Top of Data to process
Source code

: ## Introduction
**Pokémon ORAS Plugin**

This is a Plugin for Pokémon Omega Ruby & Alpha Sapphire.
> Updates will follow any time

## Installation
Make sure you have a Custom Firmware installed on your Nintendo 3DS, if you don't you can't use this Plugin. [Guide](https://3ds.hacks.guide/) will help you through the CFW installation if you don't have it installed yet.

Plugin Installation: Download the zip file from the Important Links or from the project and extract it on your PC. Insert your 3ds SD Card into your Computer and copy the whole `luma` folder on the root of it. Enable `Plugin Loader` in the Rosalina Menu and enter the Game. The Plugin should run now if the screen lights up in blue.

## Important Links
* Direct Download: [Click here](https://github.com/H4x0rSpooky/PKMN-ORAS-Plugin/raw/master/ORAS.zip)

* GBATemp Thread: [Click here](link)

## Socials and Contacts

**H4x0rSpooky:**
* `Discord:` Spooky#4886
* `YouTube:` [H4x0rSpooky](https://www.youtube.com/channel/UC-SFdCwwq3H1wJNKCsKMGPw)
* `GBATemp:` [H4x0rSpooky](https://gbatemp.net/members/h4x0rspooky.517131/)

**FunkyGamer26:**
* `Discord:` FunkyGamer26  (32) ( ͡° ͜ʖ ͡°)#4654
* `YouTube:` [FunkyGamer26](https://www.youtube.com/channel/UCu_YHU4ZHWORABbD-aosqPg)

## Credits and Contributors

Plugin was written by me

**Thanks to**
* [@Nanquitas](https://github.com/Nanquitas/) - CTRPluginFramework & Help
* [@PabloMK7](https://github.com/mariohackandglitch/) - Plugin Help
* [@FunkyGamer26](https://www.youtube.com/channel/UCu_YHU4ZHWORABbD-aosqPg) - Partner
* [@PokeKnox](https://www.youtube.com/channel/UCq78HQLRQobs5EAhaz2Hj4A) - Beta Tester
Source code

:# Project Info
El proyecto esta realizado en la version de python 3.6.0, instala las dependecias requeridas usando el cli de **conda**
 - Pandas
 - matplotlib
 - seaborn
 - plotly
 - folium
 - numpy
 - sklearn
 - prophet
Bottom of Data to process
Top of Data to process
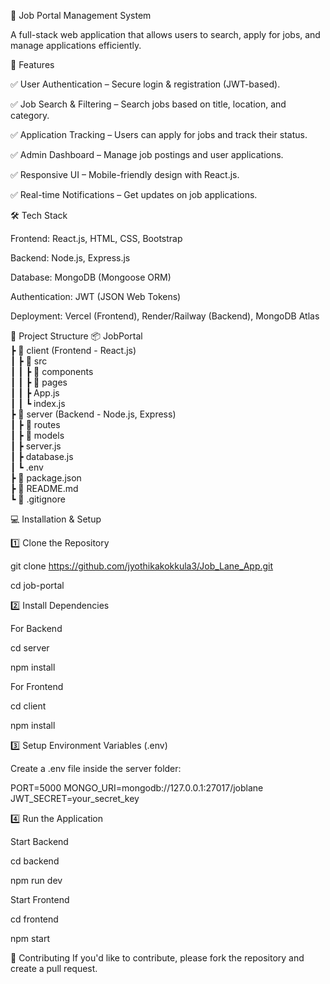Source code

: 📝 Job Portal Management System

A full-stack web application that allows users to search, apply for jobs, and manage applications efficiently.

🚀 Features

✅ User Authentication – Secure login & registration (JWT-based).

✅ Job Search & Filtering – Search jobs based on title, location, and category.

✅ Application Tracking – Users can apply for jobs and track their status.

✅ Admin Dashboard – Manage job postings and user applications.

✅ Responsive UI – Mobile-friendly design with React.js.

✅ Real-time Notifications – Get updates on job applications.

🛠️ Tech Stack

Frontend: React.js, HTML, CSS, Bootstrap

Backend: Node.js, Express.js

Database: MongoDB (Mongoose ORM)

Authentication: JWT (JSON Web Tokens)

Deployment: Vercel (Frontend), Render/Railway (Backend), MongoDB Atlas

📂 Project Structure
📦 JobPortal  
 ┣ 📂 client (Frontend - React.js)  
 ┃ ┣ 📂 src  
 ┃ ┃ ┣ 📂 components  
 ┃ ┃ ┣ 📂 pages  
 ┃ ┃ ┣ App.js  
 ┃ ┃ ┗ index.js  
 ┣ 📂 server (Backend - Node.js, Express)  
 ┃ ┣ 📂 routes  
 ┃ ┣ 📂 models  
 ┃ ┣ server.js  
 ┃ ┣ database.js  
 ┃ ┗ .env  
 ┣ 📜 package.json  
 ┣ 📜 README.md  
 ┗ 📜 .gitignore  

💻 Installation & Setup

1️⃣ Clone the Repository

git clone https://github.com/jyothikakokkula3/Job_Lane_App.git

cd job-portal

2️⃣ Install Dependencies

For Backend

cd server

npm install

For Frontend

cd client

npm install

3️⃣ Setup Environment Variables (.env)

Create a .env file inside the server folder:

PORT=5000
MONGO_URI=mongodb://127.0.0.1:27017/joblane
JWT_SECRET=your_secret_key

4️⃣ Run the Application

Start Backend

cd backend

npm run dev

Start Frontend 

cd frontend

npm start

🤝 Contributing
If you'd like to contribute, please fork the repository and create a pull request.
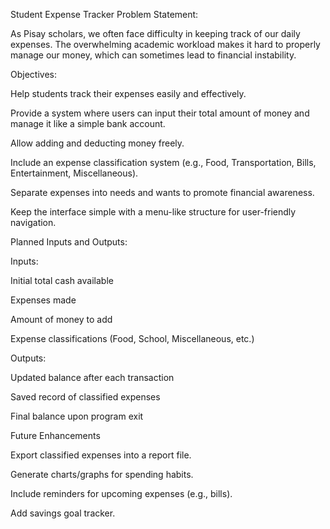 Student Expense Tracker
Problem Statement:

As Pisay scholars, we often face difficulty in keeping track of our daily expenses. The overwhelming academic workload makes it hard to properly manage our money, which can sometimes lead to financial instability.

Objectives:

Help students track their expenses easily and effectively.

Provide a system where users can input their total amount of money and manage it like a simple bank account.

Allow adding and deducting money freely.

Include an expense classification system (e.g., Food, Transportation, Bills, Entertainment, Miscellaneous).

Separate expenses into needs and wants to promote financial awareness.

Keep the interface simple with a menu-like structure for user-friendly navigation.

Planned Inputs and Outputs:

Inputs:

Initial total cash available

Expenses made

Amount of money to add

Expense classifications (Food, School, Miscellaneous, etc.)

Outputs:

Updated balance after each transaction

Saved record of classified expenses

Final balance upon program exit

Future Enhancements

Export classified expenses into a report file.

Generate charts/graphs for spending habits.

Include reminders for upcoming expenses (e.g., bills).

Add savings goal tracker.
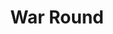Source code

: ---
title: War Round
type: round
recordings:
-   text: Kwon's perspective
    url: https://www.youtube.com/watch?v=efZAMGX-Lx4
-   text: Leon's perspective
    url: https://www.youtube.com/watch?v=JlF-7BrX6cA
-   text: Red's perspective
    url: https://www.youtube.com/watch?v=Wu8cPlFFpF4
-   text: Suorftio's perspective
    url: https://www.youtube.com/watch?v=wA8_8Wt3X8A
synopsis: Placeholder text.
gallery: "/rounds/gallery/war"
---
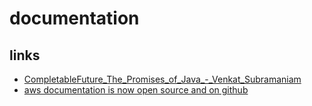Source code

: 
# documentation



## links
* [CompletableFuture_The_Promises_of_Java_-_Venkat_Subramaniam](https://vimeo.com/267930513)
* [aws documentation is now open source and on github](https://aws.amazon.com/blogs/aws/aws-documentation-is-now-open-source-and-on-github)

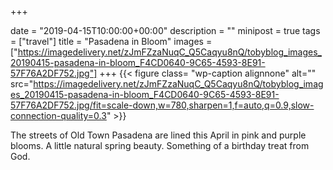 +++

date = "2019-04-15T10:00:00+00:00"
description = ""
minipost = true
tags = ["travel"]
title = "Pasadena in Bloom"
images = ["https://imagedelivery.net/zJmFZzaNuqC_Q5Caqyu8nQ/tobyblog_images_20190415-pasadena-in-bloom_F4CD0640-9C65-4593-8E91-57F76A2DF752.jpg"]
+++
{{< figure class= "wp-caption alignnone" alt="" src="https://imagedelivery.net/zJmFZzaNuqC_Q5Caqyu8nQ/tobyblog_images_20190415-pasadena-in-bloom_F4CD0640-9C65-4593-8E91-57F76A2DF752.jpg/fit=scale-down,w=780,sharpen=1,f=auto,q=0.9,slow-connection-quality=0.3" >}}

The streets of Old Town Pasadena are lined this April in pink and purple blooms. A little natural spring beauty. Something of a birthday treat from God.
Bottom of Data to process
[Task instructions] Search the material above for the string "aosqPg", and copy every line in which it turns up.

[Response to this exercise]
* `YouTube:` [FunkyGamer26](https://www.youtube.com/channel/UCu_YHU4ZHWORABbD-aosqPg)
* [@FunkyGamer26](https://www.youtube.com/channel/UCu_YHU4ZHWORABbD-aosqPg) - Partner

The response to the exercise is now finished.